La jerarquía es la base de la mayoría de las organizaciones humanas. Desde la administración de un edificio hasta la Iglesia católica, pasando por el gobierno de los estados, las empresas privadas y por supuesto las fuerzas de seguridad en todo el mundo, basan su eficacia en el accionar de su estructura jerárquica.
Lo primero que aprende un trabajador de una compañía, un empleado de una alcaldía o de una gobernación, o un soldado raso cualquiera es a obedecer; a cumplir órdenes por absurdas que sean. El discernimiento viene después. Como reza un viejo dicho popular “las ordenes se cumplen o la milicia se acaba”.
Por supuesto muchos empleados se hacen tan participes de sus obligaciones que terminan ejerciendo un poder tiránico sobre sus deberes. Los celadores se creen propietarios de los edificios, los mayordomos de fincas son mayordueños y los policías de barrio se sienten la corte suprema. Sea como fuere, desde la secretaria del gerente, el cajero del banco, el cobrador de impuestos, el oficial del ejército o el celador y el mayordomo de la finca hacen lo que les ordenan sus superiores y trabajan dentro de sus funciones, o se van.
Como las órdenes son verticales dentro de toda jerarquía las responsabilidades también lo son. Nadie se imagina que un gerente de banco cualquiera viaje a abrir una sucursal a Japón sin que lo sepan sus superiores, ni que un batallón norteamericano invada Singapur sin que lo sepa el presidente de los Estados Unidos.
La muerte de Reyes en Ecuador, la captura de Granda en Venezuela o la extradición de algún jefe paramilitar son órdenes cumplidas por una clara cadena de mando que nadie pone en duda. Sin embargo ciertos hechos oscuros de nuestra sociedad aparecen como ruedas sueltas. Complejos operativos que involucran muchas personas y mucho dinero de pronto quieren que pensemos que son iniciativas privadas, como si el gerente de Banco quisiera únicamente aprender japonés o el comandante militar tomarse un café en Singapur.
La historia reciente de nuestro país está llena de actos delictivos en los que han participado fuerzas de seguridad del estado, ejército, policía o DAS, que siempre se quedan como ruedas sueltas dentro de las cadenas de mando y las responsabilidades penales y políticas de sus superiores. Hombres férreamente entrenados para que cumplan órdenes de pronto utilizan recursos del estado por iniciativa propia para hacer complejos actos delincuenciales que en la mayoría de los casos benefician a sus superiores.
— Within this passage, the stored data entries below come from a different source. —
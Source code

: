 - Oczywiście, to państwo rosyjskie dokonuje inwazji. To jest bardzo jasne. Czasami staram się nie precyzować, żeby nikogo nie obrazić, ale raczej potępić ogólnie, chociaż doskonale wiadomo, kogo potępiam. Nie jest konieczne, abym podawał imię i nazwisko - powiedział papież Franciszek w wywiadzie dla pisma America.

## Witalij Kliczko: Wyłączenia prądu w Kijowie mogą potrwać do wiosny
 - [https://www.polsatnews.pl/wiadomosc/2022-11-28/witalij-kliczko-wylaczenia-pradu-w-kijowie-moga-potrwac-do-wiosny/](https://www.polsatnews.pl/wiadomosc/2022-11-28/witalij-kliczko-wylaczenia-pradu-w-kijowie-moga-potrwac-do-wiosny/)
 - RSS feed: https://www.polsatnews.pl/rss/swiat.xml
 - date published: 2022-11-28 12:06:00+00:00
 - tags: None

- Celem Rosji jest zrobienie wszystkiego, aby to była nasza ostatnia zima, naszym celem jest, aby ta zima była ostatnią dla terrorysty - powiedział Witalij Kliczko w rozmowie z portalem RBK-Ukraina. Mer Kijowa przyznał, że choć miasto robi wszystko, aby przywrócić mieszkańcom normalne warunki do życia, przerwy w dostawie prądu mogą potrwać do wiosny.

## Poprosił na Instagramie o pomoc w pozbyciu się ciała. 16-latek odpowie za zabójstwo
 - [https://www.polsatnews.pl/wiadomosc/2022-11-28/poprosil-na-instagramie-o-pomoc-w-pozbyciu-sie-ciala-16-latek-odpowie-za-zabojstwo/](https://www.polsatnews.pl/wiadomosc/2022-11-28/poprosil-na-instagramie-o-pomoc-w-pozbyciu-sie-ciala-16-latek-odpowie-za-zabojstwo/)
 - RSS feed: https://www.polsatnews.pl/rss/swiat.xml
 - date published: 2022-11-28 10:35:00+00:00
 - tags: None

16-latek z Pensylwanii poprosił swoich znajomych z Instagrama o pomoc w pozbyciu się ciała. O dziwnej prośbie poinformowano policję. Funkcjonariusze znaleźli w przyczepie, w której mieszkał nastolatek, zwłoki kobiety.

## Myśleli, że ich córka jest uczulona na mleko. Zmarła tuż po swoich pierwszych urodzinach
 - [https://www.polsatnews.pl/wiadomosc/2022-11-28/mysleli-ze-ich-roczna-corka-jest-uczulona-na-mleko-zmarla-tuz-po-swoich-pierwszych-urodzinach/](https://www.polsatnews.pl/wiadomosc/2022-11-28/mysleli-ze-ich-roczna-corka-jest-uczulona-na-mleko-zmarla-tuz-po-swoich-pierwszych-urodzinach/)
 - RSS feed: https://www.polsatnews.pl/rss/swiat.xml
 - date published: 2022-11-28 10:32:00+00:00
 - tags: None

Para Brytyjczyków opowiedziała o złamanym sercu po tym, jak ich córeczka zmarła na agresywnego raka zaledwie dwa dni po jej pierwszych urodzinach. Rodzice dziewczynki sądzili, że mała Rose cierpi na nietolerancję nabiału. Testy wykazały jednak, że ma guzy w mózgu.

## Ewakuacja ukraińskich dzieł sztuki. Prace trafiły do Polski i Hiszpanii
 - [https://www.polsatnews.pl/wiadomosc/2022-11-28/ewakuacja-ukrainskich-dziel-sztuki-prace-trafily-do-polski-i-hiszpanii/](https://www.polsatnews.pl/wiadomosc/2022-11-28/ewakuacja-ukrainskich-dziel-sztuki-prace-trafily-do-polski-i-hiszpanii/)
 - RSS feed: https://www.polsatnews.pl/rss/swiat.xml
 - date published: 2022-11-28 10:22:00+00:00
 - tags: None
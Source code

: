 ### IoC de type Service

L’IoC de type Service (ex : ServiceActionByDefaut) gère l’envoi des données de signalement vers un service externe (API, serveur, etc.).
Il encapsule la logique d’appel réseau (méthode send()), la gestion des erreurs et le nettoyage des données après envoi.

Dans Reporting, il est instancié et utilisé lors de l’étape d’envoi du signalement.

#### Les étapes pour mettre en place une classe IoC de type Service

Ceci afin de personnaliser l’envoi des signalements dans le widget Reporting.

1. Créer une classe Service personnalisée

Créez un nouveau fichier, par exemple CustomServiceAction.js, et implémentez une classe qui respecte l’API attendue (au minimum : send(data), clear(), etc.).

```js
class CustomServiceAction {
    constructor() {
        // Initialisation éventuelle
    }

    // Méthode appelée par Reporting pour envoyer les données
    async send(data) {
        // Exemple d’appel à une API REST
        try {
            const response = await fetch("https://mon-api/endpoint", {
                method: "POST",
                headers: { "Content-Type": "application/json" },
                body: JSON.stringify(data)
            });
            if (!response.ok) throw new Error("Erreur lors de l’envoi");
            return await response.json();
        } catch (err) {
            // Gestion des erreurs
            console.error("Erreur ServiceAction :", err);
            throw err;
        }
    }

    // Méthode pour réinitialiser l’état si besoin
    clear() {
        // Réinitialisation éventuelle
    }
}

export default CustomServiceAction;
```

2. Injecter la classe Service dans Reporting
La larga lista de éstos hechos incluye homicidios de importantes personas públicas o de seres anónimos, consecución ilegal de pruebas o desaparición conveniente de las mismas, labores de intimidación y asocio con paramilitares. Desde la elaboración de la lista de personas que el DAS, organismo que depende directamente del presidente de la república, debía grabar ilegalmente, a la masacre en Apartadó del 2005, que involucra al laureado general retirado Mario Montoya, pasando por los crímenes de Álvaro Gómez, Luis Carlos Galán, Bernardo Jaramillo o Carlos Pizarro en el que ahora están cada vez más involucrados los ex directores del DAS, debíamos preguntarnos quién los ordenó realmente, preguntarnos quién ha mandado aquí. Pues no es lo mismo el crimen de un joven cualquiera dizque para conseguir un ascenso, al asesinato selectivo de un competidor político, un activista sindical o un testigo contra un superior.
Demasiadas víctimas le han costado al país esos crímenes de estado y muchos miles de millones de pesos al erario público los procesos que el gobierno ha perdido sobre esos temas.
Si los militares de los falsos positivos y las masacres, o los agentes y directores del DAS de los asesinatos de políticos y las chuzadas, parecen actuar como los mayordueños del país, debíamos preguntarnos quién manda aquí hoy; pues si bien en el pasado podríamos argumentar que alguno de nuestros presidentes era un ser anodino sin carácter, no podemos decir lo mismo de Álvaro Uribe, cuyo carácter férreo, su voluntad de mando y su experiencia de hacendado no permitiría jamás que sus tierras tuvieran ningún mayordueño.